Photograph, Dr. Alice Ammerman

The UNC Center on Poverty, Work and Opportunity, based in the School of Law, has awarded seed funding for projects proposed by UNC faculty members Maureen Berner of the School of Government, and Alice Ammerman, DrPH, professor in the Department of Nutrition and director of the Center for Health Promotion and Disease Prevention.

Berner, associate professor of public administration and government, received $10,478 to launch the N.C. Hunger Pilot Project. The project seeks to create an accurate portrait of hunger in North Carolina by documenting and evaluating the prevalence of hunger and food insecurity. Food insecurity defines one type of hunger affecting a household in which family members are uncertain of having enough food because of insufficient money or other resources.

In 2005, the U.S. Department of Agriculture reported that North Carolina ranked higher than the national average for rates of both food insecurity (13.8 percent) and prevalence of hunger (4.9 percent) among the state’s population.
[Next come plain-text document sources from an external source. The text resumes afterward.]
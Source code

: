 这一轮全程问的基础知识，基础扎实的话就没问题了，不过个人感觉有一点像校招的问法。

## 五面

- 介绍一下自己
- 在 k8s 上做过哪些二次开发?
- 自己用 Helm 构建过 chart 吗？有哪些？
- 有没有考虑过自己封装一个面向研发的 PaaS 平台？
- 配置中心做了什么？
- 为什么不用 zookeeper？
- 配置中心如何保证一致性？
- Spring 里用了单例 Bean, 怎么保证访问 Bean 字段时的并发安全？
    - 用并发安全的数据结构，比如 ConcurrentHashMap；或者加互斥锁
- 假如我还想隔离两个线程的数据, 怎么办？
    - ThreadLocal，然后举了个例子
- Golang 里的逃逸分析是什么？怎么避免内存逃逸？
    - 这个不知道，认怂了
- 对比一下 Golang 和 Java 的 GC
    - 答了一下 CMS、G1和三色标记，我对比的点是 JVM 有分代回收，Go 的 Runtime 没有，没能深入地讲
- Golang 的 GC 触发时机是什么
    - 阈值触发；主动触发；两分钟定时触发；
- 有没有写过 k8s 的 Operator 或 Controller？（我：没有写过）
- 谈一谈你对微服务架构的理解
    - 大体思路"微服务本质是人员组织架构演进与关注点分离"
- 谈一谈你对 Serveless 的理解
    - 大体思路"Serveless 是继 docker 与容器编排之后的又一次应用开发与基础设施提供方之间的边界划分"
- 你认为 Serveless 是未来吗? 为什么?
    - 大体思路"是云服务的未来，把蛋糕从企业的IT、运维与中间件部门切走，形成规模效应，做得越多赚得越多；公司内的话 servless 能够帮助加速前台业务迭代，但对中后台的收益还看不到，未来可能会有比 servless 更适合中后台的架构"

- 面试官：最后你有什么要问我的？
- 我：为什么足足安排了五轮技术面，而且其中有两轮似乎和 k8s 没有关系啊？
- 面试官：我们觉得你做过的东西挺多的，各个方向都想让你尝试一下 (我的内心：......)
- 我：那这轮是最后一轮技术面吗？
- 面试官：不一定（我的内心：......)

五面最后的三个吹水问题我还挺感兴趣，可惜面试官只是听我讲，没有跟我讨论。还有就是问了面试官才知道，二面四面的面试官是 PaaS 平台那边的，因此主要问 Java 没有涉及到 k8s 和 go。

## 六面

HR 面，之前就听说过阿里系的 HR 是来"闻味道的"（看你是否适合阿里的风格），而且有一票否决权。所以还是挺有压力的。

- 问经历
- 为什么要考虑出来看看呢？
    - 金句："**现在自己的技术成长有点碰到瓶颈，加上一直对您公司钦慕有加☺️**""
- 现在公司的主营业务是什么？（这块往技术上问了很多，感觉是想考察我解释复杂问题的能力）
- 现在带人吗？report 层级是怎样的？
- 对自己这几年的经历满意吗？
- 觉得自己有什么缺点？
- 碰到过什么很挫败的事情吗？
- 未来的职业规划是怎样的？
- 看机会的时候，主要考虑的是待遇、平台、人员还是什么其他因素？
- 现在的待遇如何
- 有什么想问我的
Those rates had increased significantly from previous reports.

Ammerman, who holds faculty appointments at the UNC Schools of Medicine and Public Health, received $10,000 to gather data related to local sustainable agriculture and food systems, especially as related to the loss of black-owned farms in North Carolina.

A graduate student will conduct a policy analysis specific to the loss of black-owned farmland the resulting economic impact. The student will work with a larger interdisciplinary team, which is gathering health, environmental and economic data, to consider the economic viability of black- and Hispanic-owned farms producing sustainably grown foods for local consumers.

The seed funding grants are part of the poverty center’s goal to encourage faculty to address, through innovative and applied research, the persistent challenges facing those living at or below the poverty line.

In addition to providing seed funding of up to $20,000 for research projects grounded in finding solutions to the ongoing struggles of the poor and near-poor, the center also will help grant recipients find additional funding to expand promising projects beyond the initial six-month pilot phase.